Data for processing Start Marker
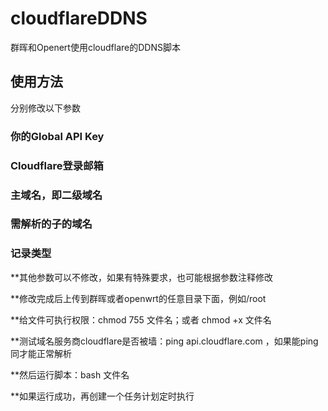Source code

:# cloudflareDDNS
群晖和Openert使用cloudflare的DDNS脚本
## 使用方法
分别修改以下参数
### 你的Global API Key
### Cloudflare登录邮箱
### 主域名，即二级域名
### 需解析的子的域名
### 记录类型
**其他参数可以不修改，如果有特殊要求，也可能根据参数注释修改

**修改完成后上传到群晖或者openwrt的任意目录下面，例如/root

**给文件可执行权限：chmod 755 文件名；或者 chmod +x 文件名

**测试域名服务商cloudflare是否被墙：ping api.cloudflare.com ，如果能ping同才能正常解析

**然后运行脚本：bash 文件名

**如果运行成功，再创建一个任务计划定时执行

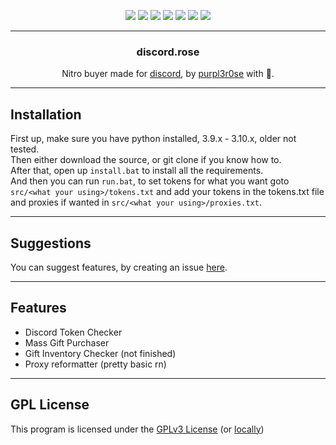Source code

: <p align="center">
  <img src="https://img.shields.io/github/contributors/verticalsync/discord.rose?style=flat-square"/>
  <img src="https://img.shields.io/github/forks/verticalsync/discord.rose?style=flat-square"/>
  <img src="https://img.shields.io/github/stars/verticalsync/discord.rose?style=flat-square"/>
  <img src="https://img.shields.io/github/issues/verticalsync/discord.rose?style=flat-square"/>
  <img src="https://img.shields.io/github/license/verticalsync/discord.rose?style=flat-square"/>
  <img src="https://img.shields.io/github/repo-size/verticalsync/discord.rose?style=flat-square"/>
  <img src="https://img.shields.io/tokei/lines/github/verticalsync/discord.rose?style=flat-square"/>
</p>

---

<div align="center">
    <h3 align="center">discord.rose</h3>
    <p align="center">Nitro buyer made for <a href="https://discord.com">discord</a>, by <a href="https://github.com/verticalsync">purpl3r0se</a> with 💜.</p>
</div>

---

## Installation
First up, make sure you have python installed, 3.9.x - 3.10.x, older not tested.  
Then either download the source, or git clone if you know how to.  
After that, open up `install.bat` to install all the requirements.  
And then you can run `run.bat`, to set tokens for what you want goto `src/<what your using>/tokens.txt` and add your tokens in the tokens.txt file and proxies if wanted in `src/<what your using>/proxies.txt`.

---

## Suggestions
You can suggest features, by creating an issue [here](https://github.com/verticalsync/discord.rose/issues/new).

---

## Features
- Discord Token Checker
- Mass Gift Purchaser
- Gift Inventory Checker (not finished)
- Proxy reformatter (pretty basic rn)

---

## GPL License
This program is licensed under the [GPLv3 License](https://www.gnu.org/licenses/gpl-3.0.en.html) (or [locally](LICENSE))
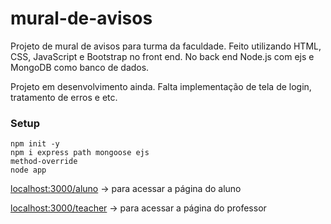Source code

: # mural-de-avisos

Projeto de mural de avisos para turma da faculdade. Feito utilizando HTML, CSS, JavaScript e Bootstrap no front end.  No back end Node.js com ejs e MongoDB como banco de dados.

Projeto em desenvolvimento ainda. Falta implementação de tela de login, tratamento de erros e etc.

<h3>Setup</h3>

<code>npm init -y</code>
<br>
<code>npm i express path mongoose ejs method-override</code>
<br>
<code>node app</code>

[localhost:3000/aluno](http://localhost:3000/student) → para acessar a página do aluno

[localhost:3000/teacher](http://localhost:3000/teacher) → para acessar a página do professor
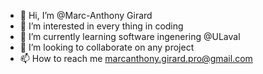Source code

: - 👋 Hi, I’m @Marc-Anthony Girard
- 👀 I’m interested in every thing in coding
- 🌱 I’m currently learning software ingenering @ULaval
- 💞️ I’m looking to collaborate on any project
- 📫 How to reach me marcanthony.girard.pro@gmail.com

<!---
Marc-AnthonyG/Marc-AnthonyG is a ✨ special ✨ repository because its `README.md` (this file) appears on your GitHub profile.
You can click the Preview link to take a look at your changes.
--->
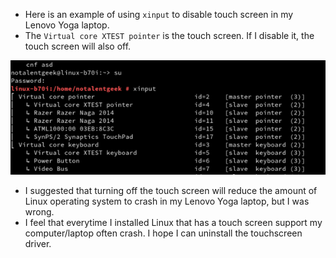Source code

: * Here is an example of using `xinput` to disable touch screen in my Lenovo Yoga laptop.
* The `Virtual core XTEST pointer` is the touch screen. If I disable it, the touch screen will also off.

![./20161004-1549-gmt+2-using-xinput-to-disable-touch-screen-1.png](./20161004-1549-gmt+2-using-xinput-to-disable-touch-screen-1.png)

* I suggested that turning off the touch screen will reduce the amount of Linux operating system to crash in my Lenovo Yoga laptop, but I was wrong.
* I feel that everytime I installed Linux that has a touch screen support my computer/laptop often crash. I hope I can uninstall the touchscreen driver.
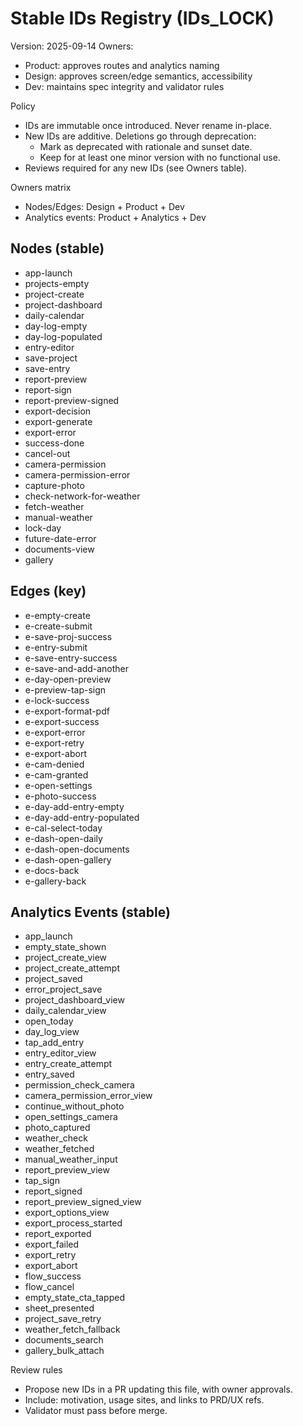 # Stable IDs Registry (IDs_LOCK)

Version: 2025-09-14
Owners:
- Product: approves routes and analytics naming
- Design: approves screen/edge semantics, accessibility
- Dev: maintains spec integrity and validator rules

Policy
- IDs are immutable once introduced. Never rename in-place.
- New IDs are additive. Deletions go through deprecation:
  - Mark as deprecated with rationale and sunset date.
  - Keep for at least one minor version with no functional use.
- Reviews required for any new IDs (see Owners table).

Owners matrix
- Nodes/Edges: Design + Product + Dev
- Analytics events: Product + Analytics + Dev

## Nodes (stable)
- app-launch
- projects-empty
- project-create
- project-dashboard
- daily-calendar
- day-log-empty
- day-log-populated
- entry-editor
- save-project
- save-entry
- report-preview
- report-sign
- report-preview-signed
- export-decision
- export-generate
- export-error
- success-done
- cancel-out
- camera-permission
- camera-permission-error
- capture-photo
- check-network-for-weather
- fetch-weather
- manual-weather
- lock-day
- future-date-error
- documents-view
- gallery

## Edges (key)
- e-empty-create
- e-create-submit
- e-save-proj-success
- e-entry-submit
- e-save-entry-success
- e-save-and-add-another
- e-day-open-preview
- e-preview-tap-sign
- e-lock-success
- e-export-format-pdf
- e-export-success
- e-export-error
- e-export-retry
- e-export-abort
- e-cam-denied
- e-cam-granted
- e-open-settings
- e-photo-success
- e-day-add-entry-empty
- e-day-add-entry-populated
- e-cal-select-today
- e-dash-open-daily
- e-dash-open-documents
- e-dash-open-gallery
- e-docs-back
- e-gallery-back

## Analytics Events (stable)
- app_launch
- empty_state_shown
- project_create_view
- project_create_attempt
- project_saved
- error_project_save
- project_dashboard_view
- daily_calendar_view
- open_today
- day_log_view
- tap_add_entry
- entry_editor_view
- entry_create_attempt
- entry_saved
- permission_check_camera
- camera_permission_error_view
- continue_without_photo
- open_settings_camera
- photo_captured
- weather_check
- weather_fetched
- manual_weather_input
- report_preview_view
- tap_sign
- report_signed
- report_preview_signed_view
- export_options_view
- export_process_started
- report_exported
- export_failed
- export_retry
- export_abort
- flow_success
- flow_cancel
- empty_state_cta_tapped
- sheet_presented
- project_save_retry
- weather_fetch_fallback
- documents_search
- gallery_bulk_attach


Review rules
- Propose new IDs in a PR updating this file, with owner approvals.
- Include: motivation, usage sites, and links to PRD/UX refs.
- Validator must pass before merge.
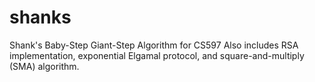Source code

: # shanks
Shank's Baby-Step Giant-Step Algorithm for CS597
Also includes RSA implementation, exponential Elgamal protocol, and square-and-multiply (SMA) algorithm.


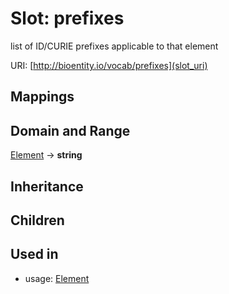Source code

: # Slot: prefixes


list of ID/CURIE prefixes applicable to that element

URI: [http://bioentity.io/vocab/prefixes](slot_uri)
## Mappings

## Domain and Range

[Element](Element.md) -> **string**
## Inheritance

## Children

## Used in

 *  usage: [Element](Element.md)
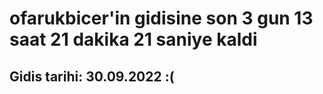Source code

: # ofarukbicer'in gidisine son 3 gun 13 saat 21 dakika 21 saniye kaldi

## Gidis tarihi: 30.09.2022 :(
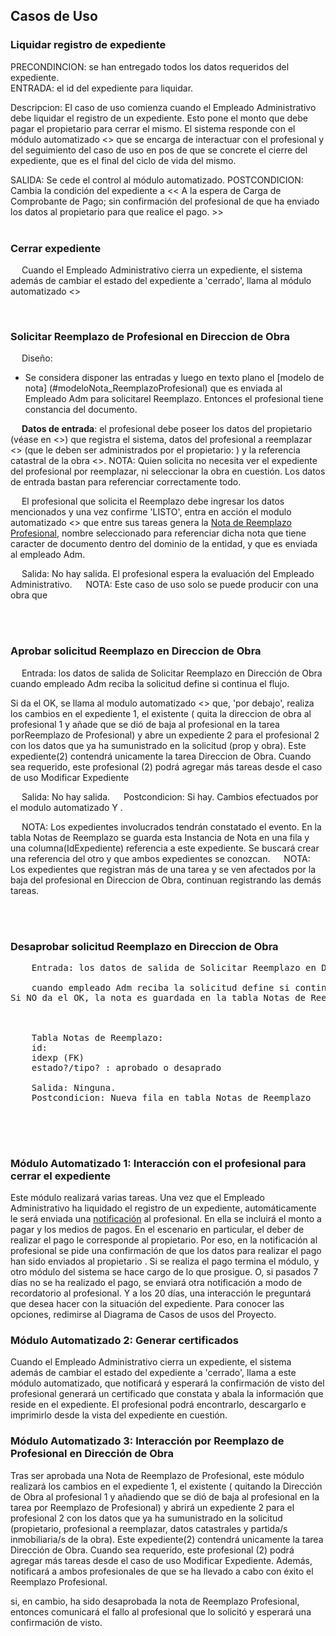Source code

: 


## Casos de Uso



### Liquidar registro de expediente
PRECONDINCION: se han entregado todos los datos requeridos del expediente.  
ENTRADA: el id del expediente para liquidar.

Descripcion: El caso de uso comienza cuando el Empleado Administrativo debe liquidar el registro de un expediente. Esto pone el monto que debe pagar el propietario para cerrar el mismo.
El sistema responde con el módulo automatizado <<link>> que se encarga de interactuar con el profesional y del seguimiento del caso de uso en pos de que se concrete el cierre del expediente, que es el final del ciclo de vida del mismo.

SALIDA: Se cede el control al módulo automatizado.
POSTCONDICION: Cambia la condición del expediente a << A la espera de Carga de Comprobante de Pago; sin confirmación del profesional de que ha  enviado los datos al propietario para que realice el pago. >>
<br/> <br/>






### Cerrar expediente

&emsp;    Cuando el Empleado Administrativo cierra un expediente, el sistema además de cambiar el estado del expediente a 'cerrado', llama al módulo automatizado <<link>>



<br/>










###  Solicitar Reemplazo de Profesional en Direccion de Obra


&emsp;    Diseño:
- Se considera disponer las entradas y luego en texto plano el [modelo de nota] (#modeloNota_ReemplazoProfesional) que es enviada al Empleado Adm para solicitarel Reemplazo. Entonces el profesional tiene constancia del documento. 

&emsp;    **Datos de entrada**: el profesional debe poseer los datos del propietario (véase en <<link>>) que registra el sistema,
datos del profesional a reemplazar <<link>> (que le deben ser administrados por el propietario: ) y la referencia catastral de la obra <<link>>. 
NOTA: Quien solicita no necesita ver el expediente del profesional por reemplazar, ni seleccionar la obra en cuestión.
Los datos de entrada bastan para referenciar correctamente todo.

&emsp;    El profesional que solicita el Reemplazo debe ingresar los datos mencionados 
y una vez confirme 'LISTO',  entra en acción el modulo automatizado <<link>>  que entre sus tareas  genera la [Nota de Reemplazo Profesional](#notaReemplazoProfesional), nombre seleccionado para referenciar dicha nota que tiene caracter de documento dentro del dominio de la entidad, y que es enviada al empleado Adm. 

&emsp;    Salida: No hay salida. El profesional espera la evaluación del Empleado Administrativo.
&emsp;    NOTA: Este caso de uso solo se puede producir con una obra que  

<br/> <br/>









### Aprobar solicitud Reemplazo en Direccion de Obra


&emsp;    Entrada: los datos de salida de Solicitar Reemplazo en Dirección de Obra
cuando empleado Adm reciba la solicitud define si continua el flujo.

Si da el OK, se llama al modulo automatizado <<link>>  que, 'por debajo', 
realiza los cambios en el expediente 1, el existente ( quita la direccion de obra al profesional 1 y añade que se dió de baja al profesional en la tarea porReemplazo de Profesional) 
y abre un expediente 2 para el profesional 2 con los datos que ya ha sumunistrado en la solicitud (prop y obra).
Este expediente(2) contendrá unicamente la tarea Direccion de Obra. Cuando sea requerido, 
este profesional (2) podrá agregar más tareas desde el caso de uso Modificar Expediente
<br/>

&emsp;    Salida: No hay salida.
&emsp;    Postcondicion: Si hay. Cambios efectuados por el modulo automatizado Y . 
<br/>

&emsp;  NOTA: Los expedientes involucrados tendrán constatado el evento. En la tabla Notas de Reemplazo se guarda esta Instancia de Nota en una fila y una columna(IdExpediente) referencia a este expediente.
Se buscará crear una referencia del otro y que ambos expedientes se conozcan.
&emsp;  NOTA: Los expedientes que registran más de una tarea y se ven afectados por la baja del profesional en Direccion de Obra, continuan registrando las demás tareas.

<br/> <br/>









### Desaprobar solicitud Reemplazo en Direccion de Obra

<pre>
	Entrada: los datos de salida de Solicitar Reemplazo en Direccion de Obra

	cuando empleado Adm reciba la solicitud define si continua el flujo .
Si NO da el OK, la nota es guardada en la tabla Notas de Reemplazo y se termina el caso de uso. 



	Tabla Notas de Reemplazo: 
	id: 
	idexp (FK)
	estado?/tipo? : aprobado o desaprado

	Salida: Ninguna.
	Postcondicion: Nueva fila en tabla Notas de Reemplazo

</pre>
<br/> <br/>





### Módulo Automatizado 1: Interacción con el profesional para cerrar el expediente

Este módulo realizará varias tareas. Una vez que el Empleado Administrativo ha liquidado el registro de un expediente, automáticamente le será enviada una [notificación](#notificaciones)  al profesional. En ella se incluirá el monto a pagar y los medios de pagos. 
En el escenario en particular, el deber de realizar el pago le corresponde al propietario. 
Por eso, en la notificación al profesional se pide una confirmación de que los datos para realizar el pago han sido enviados al propietario . Si se realiza el pago termina el módulo, y otro módulo del sistema se hace cargo de lo que prosigue. 
O, si pasados 7 días no se ha realizado el pago, se enviará otra notificación a modo de recordatorio al profesional. Y a los 20 días, una interacción le preguntará que desea hacer con la situación del expediente. Para conocer las opciones, redimirse al Diagrama de Casos de usos del Proyecto. 












### Módulo Automatizado 2: Generar certificados

Cuando el Empleado Administrativo cierra un expediente, el sistema además de cambiar el estado del expediente a 'cerrado', llama a este módulo automatizado, que notificará y esperará la confirmación de visto del profesional generará un certificado que constata y abala la información que reside en el expediente.
El profesional podrá encontrarlo, descargarlo e imprimirlo desde la vista del expediente en cuestión.






















### Módulo Automatizado 3: Interacción por Reemplazo de Profesional en Dirección de Obra

Tras ser aprobada una Nota de Reemplazo de Profesional, este módulo realizará los cambios en el expediente 1, el existente ( quitando la Dirección de Obra al profesional 1 y añadiendo que se dió de baja al profesional en la tarea por Reemplazo de Profesional) y abrirá un expediente 2 para el profesional 2 con los datos que ya ha sumunistrado en la solicitud (propietario, profesional a reemplazar, datos catastrales y partida/s inmobiliaria/s de la obra).
Este expediente(2) contendrá unicamente la tarea Dirección de Obra. Cuando sea requerido, este profesional (2) podrá agregar más tareas desde el caso de uso Modificar Expediente.
Además, notificará a ambos profesionales de que se ha llevado a cabo con éxito el Reemplazo Profesional.

si, en cambio, ha sido desaprobada la nota de Reemplazo Profesional,  
entonces comunicará el fallo al profesional que lo solicitó y esperará una confirmación de visto.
Data for processing End Marker
_The problem_: Look through the entries above and find each line where the word "unicamente" occurs; copy those lines.

_Answer space_:
Este expediente(2) contendrá unicamente la tarea Direccion de Obra. Cuando sea requerido, 
Este expediente(2) contendrá unicamente la tarea Dirección de Obra. Cuando sea requerido, este profesional (2) podrá agregar más tareas desde el caso de uso Modificar Expediente.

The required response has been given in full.